Las Vegas Aces is the new name for the former San Antonio Stars, MGM Resorts execs provide details on team

Early Monday morning, the WNBA tweeted that a special announcement was scheduled for later that day from Las Vegas’ Mandalay Bay, the new home of the relocated former San Antonio Stars.

The Aces are the second major professional sports team in Las Vegas, following the NHL’s Vegas Golden Knights. The NFL’s Oakland Raiders are expected to relocate to city by the 2020 season. The WNBA’s Aces will play 17 home games at the Mandalay Bay Events Center.

Mandalay Bay’s president and chief operating officer Chuck Bowling opened the event with a brief welcome followed by introductory comments from basketball analyst LaChina Robinson.

Robinson went down the list of stakeholders and guests in attendance at the event including:

  • Las Vegas Aces president of basketball operations and head coach Bill Laimbeer
  • WNBA president Lisa Borders
  • Las Vegas mayor Carolyn Goodman
  • Las Vegas players Kayla Alexander and Moriah Jefferson
  • Former WNBA player Erin Thorn
  • Clark County Commissioner Steve Sisolak
  • MGM Resorts International president Bill Hornbuckle
  • Student-athletes from Centennial High School and Spring Valley High School
  • Pro athletes from other leagues including players from the Vegas Golden Knights

Borders followed Robinson on the podium, expertly providing a hype woman vibe to help get the attendees excited about the announcement.

“We are ecstatic to officially welcome the Las Vegas Aces to the WNBA family,” said Borders. “The Aces are already embracing the opportunity to develop a deep connection with the local community, and we can’t wait to watch them bring the WNBA’s brand of world-class basketball to their new home in 2018.”

Las Vegas’ mayor Carolyn Goodman, a transplant from the East Coast to the city who arrived out West in 1964, spoke after Borders. She commented that “welcoming the WNBA to Las Vegas is a natural progression” given the sports teams that have recently made the city home. However, she said her city stands out. “But trust me, there’s nothing like Vegas,” said Goodman.

Sisolak stepped up to the mic next. He lauded the efforts of team owner, MGM Resorts International, in bringing a WNBA franchise to Las Vegas to add to the portfolio of sports entities in the city.

Robinson came back to the podium to introduce MGM Resorts International president Bill Hornbuckle.

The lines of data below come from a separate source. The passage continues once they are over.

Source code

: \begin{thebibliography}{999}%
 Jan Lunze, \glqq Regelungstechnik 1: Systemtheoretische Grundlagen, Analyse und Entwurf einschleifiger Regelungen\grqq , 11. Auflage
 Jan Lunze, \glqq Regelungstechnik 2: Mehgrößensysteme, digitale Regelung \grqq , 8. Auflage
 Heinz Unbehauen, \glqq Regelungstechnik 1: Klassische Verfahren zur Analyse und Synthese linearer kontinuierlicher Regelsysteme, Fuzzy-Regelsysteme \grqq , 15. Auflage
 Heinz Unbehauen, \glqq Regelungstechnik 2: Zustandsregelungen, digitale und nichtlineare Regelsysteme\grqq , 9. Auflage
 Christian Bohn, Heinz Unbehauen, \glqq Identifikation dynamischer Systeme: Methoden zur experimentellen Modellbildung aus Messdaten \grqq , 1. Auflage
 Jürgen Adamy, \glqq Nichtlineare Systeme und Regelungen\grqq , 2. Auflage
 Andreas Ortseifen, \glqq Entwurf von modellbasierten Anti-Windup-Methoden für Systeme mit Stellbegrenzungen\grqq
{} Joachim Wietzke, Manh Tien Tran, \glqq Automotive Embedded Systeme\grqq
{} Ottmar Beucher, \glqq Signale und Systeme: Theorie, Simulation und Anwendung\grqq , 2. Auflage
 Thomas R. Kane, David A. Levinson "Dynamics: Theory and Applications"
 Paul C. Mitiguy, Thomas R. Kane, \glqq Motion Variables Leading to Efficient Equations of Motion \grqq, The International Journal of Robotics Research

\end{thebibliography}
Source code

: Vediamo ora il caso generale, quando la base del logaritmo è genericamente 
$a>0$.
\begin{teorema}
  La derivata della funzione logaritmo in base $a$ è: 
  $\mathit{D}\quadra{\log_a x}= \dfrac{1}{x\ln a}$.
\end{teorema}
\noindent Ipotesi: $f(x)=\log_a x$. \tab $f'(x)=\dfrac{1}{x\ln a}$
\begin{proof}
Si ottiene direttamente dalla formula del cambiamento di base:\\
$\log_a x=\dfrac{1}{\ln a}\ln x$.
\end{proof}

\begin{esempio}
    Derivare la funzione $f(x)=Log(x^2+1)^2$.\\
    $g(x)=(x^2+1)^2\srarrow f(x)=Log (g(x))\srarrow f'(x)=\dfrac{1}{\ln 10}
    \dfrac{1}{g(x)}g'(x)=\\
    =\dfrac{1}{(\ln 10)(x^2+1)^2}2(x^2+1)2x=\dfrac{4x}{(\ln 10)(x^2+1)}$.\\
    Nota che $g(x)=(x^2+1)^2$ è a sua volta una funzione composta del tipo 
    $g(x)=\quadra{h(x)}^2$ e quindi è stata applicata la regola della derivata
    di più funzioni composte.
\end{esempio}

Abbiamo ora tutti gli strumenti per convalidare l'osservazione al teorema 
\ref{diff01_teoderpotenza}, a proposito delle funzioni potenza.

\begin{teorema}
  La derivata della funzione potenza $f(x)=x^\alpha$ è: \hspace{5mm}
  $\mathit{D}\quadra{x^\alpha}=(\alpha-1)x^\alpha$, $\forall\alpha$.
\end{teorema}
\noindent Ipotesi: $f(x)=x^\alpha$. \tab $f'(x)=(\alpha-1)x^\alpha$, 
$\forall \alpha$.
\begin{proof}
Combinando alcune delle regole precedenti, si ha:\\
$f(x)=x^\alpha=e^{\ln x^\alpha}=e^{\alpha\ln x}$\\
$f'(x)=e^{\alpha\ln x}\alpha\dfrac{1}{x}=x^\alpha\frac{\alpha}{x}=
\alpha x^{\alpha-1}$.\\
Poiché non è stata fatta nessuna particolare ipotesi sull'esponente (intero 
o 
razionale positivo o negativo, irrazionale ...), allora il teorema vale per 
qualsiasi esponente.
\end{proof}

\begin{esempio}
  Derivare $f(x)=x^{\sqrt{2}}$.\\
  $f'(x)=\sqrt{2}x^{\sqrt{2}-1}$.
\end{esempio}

Hornbuckle revealed some nitty gritty details about team ticket prices.

Fans can make a deposit for Las Vegas Aces tickets through Deposits can be applied toward season tickets, multi-game packs, or single game tickets.

“This is a great time to bring women’s professional basketball to the Las Vegas community,” added Hornbuckle. “The WNBA represents some of the world’s best athletes and will showcase its incredible talent for our hometown fans. Young girls and boys in our city will undoubtedly gain dynamic role models for professionalism, teamwork, dedication and discipline.”

Laimbeer also took to the mic to express his excitement at being in charge of a new team and his role.

“Selecting a new name is an important and symbolic step,” said Laimbeer, a two-time WNBA Coach of the Year and four-time NBA All-Star. “Las Vegas has enthusiastically embraced us, and we’re incredibly excited for this opportunity. We have a strong roster driven to succeed, which makes this name an ideal choice. ‘Las Vegas Aces’ is a nod to the excellence, confidence and competitive spirit of our new hometown.”

The introduction of the team name and logo was conducted via a short video, confetti that streamed down on attendees and the unfurling of massive banners with the team name, logo and colors followed by photo ops on the stage.

MGM Resorts International is an S&P 500 company (NYSE: MGM). It received unanimous approval from the WNBA and NBA Board of Governors in October in connection with its purchase and relocation of the team from San Antonio to Las Vegas. The company is home to more than 20 world-class arenas, theaters and outdoor venues, selling 8 million tickets annually for live events from entertainment to combat sports.